A single word that may have different meanings is
called an ambiguous word, and the process of detecting
the appropriate meaning of an ambiguous word is known
as Word Sense Disambiguation (WSD) [17]. The
context of an ambiguous word consists of the words
surrounding the ambiguous target word.
The ability to define what a word means with respect
to its meaning is one of the most difficult issues in NLP.
Ambiguity is common across all languages, but it has
greater challenges in Semitic languages such as Arabic
[5].
According to Alian et al. [6], WSD approaches can
be categorized into knowledge-based, supervised,
unsupervised, and hybrid approaches. In knowledge-
based approaches, the different meanings of an
ambiguous word are extracted from a dictionary or a
lexicon. Supervised approaches use training annotated
corpus and testing sets, unsupervised approaches have
no training set and instead use word context and
clustering algorithms, and hybrid approaches merge the
different methods.
One of the unsupervised approaches is word sense
induction, which represents words as a graph and then
uses a clustering algorithm to group similar words in
the graph. Each cluster is considered as a sense. Our
research uses one of the word sense induction
approaches to build a sense inventory for Arabic based
on pre-trained embeddings. The sense inventory is used
in WSD for sentences with ambiguous words from the
Arabic paraphrasing benchmark [3]. The sense
inventory is then evaluated using the retrieved senses in
terms of accuracy measure [2].
Four sense inventories are generated and tested using
Aravec-Twitter, Aravec-Wiki, Fasttext, and Arabic-
News pre-trained embeddings. Another experiment is
conducted to show the benifit of using the sense
representation by replacing the sense representaion in
the sentence and comparing this new representation of
the sentence by the use of pre-trained embedding of an
ambigous word in the sentence. Also, for these four
sense inventories, an experiment is performed by
replacing the vector of the retrieved sense instead of the
ambiguous word vector to represent the sentence
representative vector. Next, the similarity between
sentences is measured and compared to the human
evaluation using Pearson correlation.
This paper is organized in five sections as follows.
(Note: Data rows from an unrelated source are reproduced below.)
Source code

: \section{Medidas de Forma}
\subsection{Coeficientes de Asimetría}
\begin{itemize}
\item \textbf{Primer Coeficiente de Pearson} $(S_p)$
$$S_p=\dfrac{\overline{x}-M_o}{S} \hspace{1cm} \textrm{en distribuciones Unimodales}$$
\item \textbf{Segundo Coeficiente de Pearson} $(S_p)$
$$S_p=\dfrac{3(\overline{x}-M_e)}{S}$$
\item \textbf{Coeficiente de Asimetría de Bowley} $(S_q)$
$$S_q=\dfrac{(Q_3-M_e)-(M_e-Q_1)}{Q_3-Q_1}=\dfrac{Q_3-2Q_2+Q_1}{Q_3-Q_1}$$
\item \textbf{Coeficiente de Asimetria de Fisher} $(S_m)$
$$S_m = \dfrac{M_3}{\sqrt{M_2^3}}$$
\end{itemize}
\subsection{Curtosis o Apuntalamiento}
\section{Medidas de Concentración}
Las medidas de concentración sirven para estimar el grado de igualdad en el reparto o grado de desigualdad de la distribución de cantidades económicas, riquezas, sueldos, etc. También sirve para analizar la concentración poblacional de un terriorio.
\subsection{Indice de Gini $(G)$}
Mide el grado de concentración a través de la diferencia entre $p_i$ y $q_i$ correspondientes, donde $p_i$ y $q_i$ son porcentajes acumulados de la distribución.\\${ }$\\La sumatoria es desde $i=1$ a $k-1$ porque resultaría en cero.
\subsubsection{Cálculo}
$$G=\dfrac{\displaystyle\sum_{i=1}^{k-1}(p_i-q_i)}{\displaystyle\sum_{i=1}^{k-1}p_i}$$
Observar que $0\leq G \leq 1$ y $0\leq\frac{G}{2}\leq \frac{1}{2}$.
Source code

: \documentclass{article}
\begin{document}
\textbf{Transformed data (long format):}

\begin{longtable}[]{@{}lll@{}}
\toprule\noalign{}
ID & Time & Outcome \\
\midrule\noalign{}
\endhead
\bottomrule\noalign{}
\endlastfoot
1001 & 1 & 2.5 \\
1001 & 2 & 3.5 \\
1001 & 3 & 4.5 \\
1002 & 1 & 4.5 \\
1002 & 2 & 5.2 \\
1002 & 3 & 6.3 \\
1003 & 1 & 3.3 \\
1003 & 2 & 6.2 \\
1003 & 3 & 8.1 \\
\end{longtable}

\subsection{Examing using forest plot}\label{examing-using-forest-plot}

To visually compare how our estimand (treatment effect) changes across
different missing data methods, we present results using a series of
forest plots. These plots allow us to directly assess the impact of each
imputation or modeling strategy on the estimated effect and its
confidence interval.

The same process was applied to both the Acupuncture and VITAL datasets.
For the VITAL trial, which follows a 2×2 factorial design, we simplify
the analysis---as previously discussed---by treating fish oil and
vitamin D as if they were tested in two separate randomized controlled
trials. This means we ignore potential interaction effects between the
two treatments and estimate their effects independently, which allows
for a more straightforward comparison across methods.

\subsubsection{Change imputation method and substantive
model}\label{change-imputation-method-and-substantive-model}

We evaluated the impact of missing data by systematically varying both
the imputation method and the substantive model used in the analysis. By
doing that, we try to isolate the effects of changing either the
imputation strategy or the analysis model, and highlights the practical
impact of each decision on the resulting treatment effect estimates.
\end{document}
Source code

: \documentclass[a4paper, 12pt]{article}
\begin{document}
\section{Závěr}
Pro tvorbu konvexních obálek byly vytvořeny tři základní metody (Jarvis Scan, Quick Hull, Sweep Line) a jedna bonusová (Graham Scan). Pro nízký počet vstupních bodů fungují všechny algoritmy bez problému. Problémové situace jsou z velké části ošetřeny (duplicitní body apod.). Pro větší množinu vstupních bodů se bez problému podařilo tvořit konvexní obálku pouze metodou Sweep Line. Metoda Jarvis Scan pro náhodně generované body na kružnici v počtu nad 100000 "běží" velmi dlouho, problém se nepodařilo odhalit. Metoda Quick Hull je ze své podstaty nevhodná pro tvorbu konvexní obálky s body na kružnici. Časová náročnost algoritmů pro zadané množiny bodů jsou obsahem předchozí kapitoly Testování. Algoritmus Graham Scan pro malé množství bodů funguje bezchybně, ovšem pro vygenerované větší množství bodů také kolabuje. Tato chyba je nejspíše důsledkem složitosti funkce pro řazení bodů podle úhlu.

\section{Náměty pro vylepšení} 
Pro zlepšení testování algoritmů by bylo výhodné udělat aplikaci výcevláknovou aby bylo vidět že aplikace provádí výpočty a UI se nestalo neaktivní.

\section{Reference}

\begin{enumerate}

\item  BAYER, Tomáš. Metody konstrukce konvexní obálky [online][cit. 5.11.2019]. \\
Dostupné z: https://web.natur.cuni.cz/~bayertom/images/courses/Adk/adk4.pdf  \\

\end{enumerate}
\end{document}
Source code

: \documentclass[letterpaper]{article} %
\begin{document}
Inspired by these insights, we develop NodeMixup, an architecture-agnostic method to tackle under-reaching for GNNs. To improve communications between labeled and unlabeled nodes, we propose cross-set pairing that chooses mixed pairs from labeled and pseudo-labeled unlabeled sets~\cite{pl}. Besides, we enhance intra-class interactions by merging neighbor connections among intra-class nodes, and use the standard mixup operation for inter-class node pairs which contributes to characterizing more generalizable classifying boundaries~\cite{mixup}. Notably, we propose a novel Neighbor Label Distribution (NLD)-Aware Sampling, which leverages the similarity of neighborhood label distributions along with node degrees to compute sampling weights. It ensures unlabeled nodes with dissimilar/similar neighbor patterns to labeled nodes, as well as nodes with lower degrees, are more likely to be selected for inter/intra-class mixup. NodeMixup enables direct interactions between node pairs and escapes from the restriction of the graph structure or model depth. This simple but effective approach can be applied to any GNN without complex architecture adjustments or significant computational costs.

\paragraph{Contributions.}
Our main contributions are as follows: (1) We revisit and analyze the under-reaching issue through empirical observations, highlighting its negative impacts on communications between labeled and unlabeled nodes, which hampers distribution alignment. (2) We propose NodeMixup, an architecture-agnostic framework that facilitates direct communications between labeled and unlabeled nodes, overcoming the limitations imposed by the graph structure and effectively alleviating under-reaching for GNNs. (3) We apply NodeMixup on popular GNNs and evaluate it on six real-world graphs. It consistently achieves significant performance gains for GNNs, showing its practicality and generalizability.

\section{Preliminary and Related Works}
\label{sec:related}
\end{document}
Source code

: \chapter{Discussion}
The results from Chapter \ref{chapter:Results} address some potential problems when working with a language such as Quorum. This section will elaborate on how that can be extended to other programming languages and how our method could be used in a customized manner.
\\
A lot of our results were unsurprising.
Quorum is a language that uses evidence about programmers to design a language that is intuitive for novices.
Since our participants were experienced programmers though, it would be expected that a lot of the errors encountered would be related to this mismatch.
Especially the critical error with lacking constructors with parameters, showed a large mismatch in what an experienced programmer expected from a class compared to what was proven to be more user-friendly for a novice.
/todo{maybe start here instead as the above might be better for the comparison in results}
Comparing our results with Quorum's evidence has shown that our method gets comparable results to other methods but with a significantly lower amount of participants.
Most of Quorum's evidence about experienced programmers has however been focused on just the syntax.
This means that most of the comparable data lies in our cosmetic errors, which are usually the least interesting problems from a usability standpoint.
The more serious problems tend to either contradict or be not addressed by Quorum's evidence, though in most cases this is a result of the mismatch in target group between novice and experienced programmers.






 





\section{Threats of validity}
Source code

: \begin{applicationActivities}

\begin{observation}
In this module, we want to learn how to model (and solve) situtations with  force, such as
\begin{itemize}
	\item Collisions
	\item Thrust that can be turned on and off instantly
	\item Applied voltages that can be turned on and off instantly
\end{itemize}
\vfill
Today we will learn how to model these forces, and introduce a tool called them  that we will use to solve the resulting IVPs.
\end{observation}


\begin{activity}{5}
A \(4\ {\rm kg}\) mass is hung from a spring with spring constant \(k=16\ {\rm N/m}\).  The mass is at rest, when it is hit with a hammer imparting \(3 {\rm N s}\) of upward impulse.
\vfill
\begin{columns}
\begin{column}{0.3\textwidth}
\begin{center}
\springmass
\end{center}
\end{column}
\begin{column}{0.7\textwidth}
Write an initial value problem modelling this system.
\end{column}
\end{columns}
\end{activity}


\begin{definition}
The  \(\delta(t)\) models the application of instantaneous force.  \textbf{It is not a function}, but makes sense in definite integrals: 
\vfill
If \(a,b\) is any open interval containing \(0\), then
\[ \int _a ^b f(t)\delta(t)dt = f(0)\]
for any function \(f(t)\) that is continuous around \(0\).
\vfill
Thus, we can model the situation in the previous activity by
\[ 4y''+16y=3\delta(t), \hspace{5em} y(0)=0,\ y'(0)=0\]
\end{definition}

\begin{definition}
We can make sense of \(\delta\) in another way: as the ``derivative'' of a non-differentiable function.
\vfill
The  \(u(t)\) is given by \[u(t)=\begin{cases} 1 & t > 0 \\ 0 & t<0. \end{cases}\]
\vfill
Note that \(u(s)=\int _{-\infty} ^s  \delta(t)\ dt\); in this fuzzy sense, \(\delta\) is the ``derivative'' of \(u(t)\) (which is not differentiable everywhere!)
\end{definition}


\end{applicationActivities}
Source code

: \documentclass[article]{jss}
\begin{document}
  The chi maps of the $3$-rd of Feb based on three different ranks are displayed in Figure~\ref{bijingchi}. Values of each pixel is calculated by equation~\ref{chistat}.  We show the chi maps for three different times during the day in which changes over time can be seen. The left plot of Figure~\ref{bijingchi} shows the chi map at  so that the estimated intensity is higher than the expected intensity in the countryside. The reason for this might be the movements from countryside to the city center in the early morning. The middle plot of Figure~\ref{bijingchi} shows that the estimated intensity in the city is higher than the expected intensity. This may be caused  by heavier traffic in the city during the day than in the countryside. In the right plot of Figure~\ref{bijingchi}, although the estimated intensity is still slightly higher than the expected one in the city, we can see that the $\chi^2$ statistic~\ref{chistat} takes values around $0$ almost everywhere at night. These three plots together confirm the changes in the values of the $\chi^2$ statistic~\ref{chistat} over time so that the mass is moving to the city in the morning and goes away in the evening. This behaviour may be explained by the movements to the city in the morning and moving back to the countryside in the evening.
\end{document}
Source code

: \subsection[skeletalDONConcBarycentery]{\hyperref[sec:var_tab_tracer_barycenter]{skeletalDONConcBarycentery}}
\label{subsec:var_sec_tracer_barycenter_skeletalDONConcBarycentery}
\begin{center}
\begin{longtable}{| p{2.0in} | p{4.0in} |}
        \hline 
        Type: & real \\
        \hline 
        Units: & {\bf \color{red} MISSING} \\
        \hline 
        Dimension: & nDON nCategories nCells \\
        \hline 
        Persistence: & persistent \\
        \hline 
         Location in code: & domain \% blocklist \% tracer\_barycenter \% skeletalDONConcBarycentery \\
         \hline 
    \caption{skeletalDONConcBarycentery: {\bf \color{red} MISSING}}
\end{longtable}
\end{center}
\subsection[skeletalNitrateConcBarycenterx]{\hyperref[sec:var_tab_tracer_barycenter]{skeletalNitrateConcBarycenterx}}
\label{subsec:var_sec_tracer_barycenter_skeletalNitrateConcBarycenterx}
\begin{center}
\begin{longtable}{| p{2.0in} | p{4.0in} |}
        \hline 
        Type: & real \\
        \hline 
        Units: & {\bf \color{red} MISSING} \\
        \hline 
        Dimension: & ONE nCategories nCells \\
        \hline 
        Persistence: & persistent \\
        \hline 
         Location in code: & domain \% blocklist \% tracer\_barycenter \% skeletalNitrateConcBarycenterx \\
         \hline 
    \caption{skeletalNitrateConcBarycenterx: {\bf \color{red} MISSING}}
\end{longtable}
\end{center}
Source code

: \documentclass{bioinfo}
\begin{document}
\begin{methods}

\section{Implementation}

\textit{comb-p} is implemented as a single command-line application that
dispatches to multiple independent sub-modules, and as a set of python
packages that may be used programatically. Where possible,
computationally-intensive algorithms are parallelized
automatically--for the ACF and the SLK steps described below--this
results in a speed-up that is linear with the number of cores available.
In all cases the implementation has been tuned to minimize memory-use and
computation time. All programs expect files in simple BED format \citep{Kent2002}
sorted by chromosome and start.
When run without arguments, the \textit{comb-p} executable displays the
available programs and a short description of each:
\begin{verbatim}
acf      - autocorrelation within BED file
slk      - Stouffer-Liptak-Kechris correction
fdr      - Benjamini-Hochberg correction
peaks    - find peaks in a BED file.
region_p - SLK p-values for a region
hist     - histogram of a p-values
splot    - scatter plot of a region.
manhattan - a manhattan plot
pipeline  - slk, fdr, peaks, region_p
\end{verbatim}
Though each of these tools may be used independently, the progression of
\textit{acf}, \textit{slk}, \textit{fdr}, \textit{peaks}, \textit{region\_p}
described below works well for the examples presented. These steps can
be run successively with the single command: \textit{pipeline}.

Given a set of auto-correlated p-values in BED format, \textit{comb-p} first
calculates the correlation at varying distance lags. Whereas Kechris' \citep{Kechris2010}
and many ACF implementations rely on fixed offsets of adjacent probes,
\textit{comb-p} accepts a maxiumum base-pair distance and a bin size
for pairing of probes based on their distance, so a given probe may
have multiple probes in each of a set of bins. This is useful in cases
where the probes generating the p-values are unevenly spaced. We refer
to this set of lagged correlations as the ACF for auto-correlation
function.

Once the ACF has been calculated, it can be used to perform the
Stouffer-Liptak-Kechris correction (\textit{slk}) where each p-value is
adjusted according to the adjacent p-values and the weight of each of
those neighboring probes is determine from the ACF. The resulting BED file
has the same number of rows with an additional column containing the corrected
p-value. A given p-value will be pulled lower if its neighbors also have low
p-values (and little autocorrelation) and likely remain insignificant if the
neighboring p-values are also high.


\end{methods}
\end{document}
Section 2 reviews the previously proposed work related
to Arabic WSD. Section 3 explains the sense induction
algorithm used for constructing the sense inventory
while section 4 discusses the experiment and
results.Then, section 5 presents the conclusion.
Generating Sense Inventories for Ambiguous Arabic Words 447
2.
Related Work
Different approaches are proposed for Arabic WSD
using word representation. For example, Alian et al. [5]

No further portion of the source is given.